→ Data section
_ _ _ _ _

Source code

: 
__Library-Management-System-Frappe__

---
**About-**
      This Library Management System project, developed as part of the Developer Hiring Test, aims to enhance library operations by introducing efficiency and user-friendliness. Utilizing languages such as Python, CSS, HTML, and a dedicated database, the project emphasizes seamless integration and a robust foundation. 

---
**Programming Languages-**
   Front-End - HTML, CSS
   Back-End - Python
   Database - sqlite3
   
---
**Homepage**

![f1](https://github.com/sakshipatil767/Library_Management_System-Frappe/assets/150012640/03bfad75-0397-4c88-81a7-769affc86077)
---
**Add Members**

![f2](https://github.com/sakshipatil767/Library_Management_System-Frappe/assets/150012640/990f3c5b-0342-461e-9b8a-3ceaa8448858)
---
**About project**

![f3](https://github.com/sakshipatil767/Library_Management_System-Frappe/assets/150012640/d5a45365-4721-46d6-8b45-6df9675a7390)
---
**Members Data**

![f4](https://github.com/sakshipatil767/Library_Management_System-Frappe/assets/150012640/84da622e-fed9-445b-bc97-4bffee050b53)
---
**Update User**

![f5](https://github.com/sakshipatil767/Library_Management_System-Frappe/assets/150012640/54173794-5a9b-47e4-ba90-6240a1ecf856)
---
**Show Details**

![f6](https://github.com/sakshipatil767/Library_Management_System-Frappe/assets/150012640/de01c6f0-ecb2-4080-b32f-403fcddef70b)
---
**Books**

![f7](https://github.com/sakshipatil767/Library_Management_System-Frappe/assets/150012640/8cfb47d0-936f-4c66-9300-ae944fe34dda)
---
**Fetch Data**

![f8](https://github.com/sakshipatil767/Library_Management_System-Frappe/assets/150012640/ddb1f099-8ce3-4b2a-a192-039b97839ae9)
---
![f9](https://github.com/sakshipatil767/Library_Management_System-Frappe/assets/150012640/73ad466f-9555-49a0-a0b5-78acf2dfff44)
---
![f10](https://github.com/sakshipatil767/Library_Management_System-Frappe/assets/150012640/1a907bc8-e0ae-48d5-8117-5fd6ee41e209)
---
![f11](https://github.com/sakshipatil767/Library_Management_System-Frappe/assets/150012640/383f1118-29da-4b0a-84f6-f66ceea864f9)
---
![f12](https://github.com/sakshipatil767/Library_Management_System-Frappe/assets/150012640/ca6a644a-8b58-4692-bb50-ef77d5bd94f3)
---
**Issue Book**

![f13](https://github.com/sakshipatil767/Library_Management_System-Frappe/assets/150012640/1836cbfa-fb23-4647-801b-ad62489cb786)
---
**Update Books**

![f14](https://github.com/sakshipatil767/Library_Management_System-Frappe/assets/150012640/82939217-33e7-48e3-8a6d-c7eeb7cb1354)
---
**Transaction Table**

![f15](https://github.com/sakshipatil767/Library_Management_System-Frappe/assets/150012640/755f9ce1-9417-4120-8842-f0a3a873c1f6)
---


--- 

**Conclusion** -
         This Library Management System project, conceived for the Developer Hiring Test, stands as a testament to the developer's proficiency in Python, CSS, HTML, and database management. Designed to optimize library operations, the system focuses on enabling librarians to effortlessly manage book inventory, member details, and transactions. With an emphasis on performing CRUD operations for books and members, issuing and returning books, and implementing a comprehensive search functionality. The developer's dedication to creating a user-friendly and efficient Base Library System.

_ _ _ _ _

→ What you have to do
Copy task for the entries above: every line with the string "Python".

→ Response below
      This Library Management System project, developed as part of the Developer Hiring Test, aims to enhance library operations by introducing efficiency and user-friendliness. Utilizing languages such as Python, CSS, HTML, and a dedicated database, the project emphasizes seamless integration and a robust foundation. 
   Back-End - Python
         This Library Management System project, conceived for the Developer Hiring Test, stands as a testament to the developer's proficiency in Python, CSS, HTML, and database management. Designed to optimize library operations, the system focuses on enabling librarians to effortlessly manage book inventory, member details, and transactions. With an emphasis on performing CRUD operations for books and members, issuing and returning books, and implementing a comprehensive search functionality. The developer's dedication to creating a user-friendly and efficient Base Library System.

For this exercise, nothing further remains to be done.